ABSTRACT
Since the summer of 2021, the workers of the ex-GKN in Campi Bisenzio (Florence, Italy) have been resisting the closure of their plant and fighting to establish a new form of environmentally sustainable production in Tuscany. Throughout, they have been struggling to achieve an ecological transition for the Italian industrial sector. Due to the intensity of their struggle, and the potential for institutional transformation it holds, the ex-GKN case contains echoes of Argentina’s empresas recuperadas movement (worker-recuperated enterprises, WREs) and Brazil’s Movimento Sem Terra (Landless Workers’ Movement, MST), rather than the older negotiated workers’ buy-outs (WBOs) that have existed in Italy for several decades.

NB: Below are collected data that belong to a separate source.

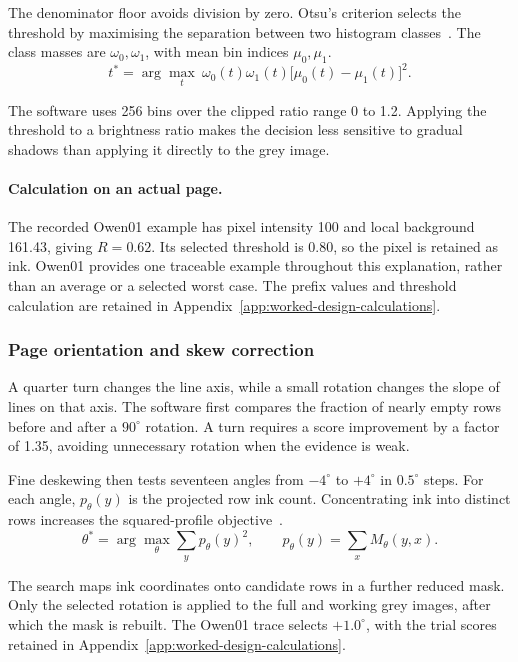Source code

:The denominator floor avoids division by zero. Otsu's criterion selects the threshold by maximising the separation between two histogram classes~\cite{otsu1979}. The class masses are $\omega_0,\omega_1$, with mean bin indices $\mu_0,\mu_1$.
\begin{equation}
t^*=\arg\max_t\ \omega_0(t)\omega_1(t)
\bigl[\mu_0(t)-\mu_1(t)\bigr]^2.
\label{eq:des-otsu}
\end{equation}

The software uses 256 bins over the clipped ratio range 0 to 1.2. Applying the threshold to a brightness ratio makes the decision less sensitive to gradual shadows than applying it directly to the grey image.

\paragraph{Calculation on an actual page.}
The recorded Owen01 example has pixel intensity 100 and local background 161.43, giving $R=0.62$. Its selected threshold is 0.80, so the pixel is retained as ink. Owen01 provides one traceable example throughout this explanation, rather than an average or a selected worst case. The prefix values and threshold calculation are retained in Appendix~\ref{app:worked-design-calculations}.

\subsubsection{Page orientation and skew correction}
A quarter turn changes the line axis, while a small rotation changes the slope of lines on that axis. The software first compares the fraction of nearly empty rows before and after a $90^\circ$ rotation. A turn requires a score improvement by a factor of 1.35, avoiding unnecessary rotation when the evidence is weak.

Fine deskewing then tests seventeen angles from $-4^\circ$ to $+4^\circ$ in $0.5^\circ$ steps. For each angle, $p_\theta(y)$ is the projected row ink count. Concentrating ink into distinct rows increases the squared-profile objective~\cite{postl1986}.
\begin{equation}
\theta^*=\arg\max_\theta\sum_y p_\theta(y)^2,\qquad
p_\theta(y)=\sum_x M_\theta(y,x).
\label{eq:des-skew}
\end{equation}

The search maps ink coordinates onto candidate rows in a further reduced mask. Only the selected rotation is applied to the full and working grey images, after which the mask is rebuilt. The Owen01 trace selects $+1.0^\circ$, with the trial scores retained in Appendix~\ref{app:worked-design-calculations}.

This has been the case even with the possibility in Italy of tapping into public funds and the legal recognition of WBOs for qualifying conversion projects via the Legge Marcora (Marcora Law) framework.

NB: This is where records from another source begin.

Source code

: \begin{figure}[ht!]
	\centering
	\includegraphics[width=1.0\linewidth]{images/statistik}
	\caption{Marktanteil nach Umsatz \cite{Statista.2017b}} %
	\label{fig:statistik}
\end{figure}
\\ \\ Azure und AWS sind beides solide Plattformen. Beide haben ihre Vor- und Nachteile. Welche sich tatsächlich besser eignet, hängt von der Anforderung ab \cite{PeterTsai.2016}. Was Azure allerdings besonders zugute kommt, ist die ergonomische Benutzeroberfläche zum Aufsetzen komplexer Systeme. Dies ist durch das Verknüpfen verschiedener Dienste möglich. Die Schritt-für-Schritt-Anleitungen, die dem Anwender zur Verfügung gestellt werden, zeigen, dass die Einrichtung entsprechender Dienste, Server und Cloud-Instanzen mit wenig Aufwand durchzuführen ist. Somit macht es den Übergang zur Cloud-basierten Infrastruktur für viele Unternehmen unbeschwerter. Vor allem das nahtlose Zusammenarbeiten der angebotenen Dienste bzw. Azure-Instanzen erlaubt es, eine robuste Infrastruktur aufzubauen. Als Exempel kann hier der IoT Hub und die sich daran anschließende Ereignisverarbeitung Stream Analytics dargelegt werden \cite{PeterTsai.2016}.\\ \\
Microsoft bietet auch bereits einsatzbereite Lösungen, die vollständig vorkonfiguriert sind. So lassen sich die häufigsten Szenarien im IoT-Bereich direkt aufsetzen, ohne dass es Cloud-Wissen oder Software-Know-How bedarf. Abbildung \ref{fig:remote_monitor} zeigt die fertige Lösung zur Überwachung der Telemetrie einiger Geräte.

Our contribution highlights the main commonalities and differences of their recuperation process with the avenues forged by WREs and the MST for creating a worker cooperative. Via participant observation of the three reindustrialization plans envisioned and elaborated by the ex-GKN workers since 2021, this chapter offers an overview of their factory’s recovery strategy that merges industrial workers’ control with proposals for environmentally sustainable production. We pay particular attention to the new markets the ex-GKN workers have proposed entering, namely, the renewable energy sector and the provision of cargo bikes for sustainable and inclusive logistics. As of this writing , the struggle for sustainability continues at GKN.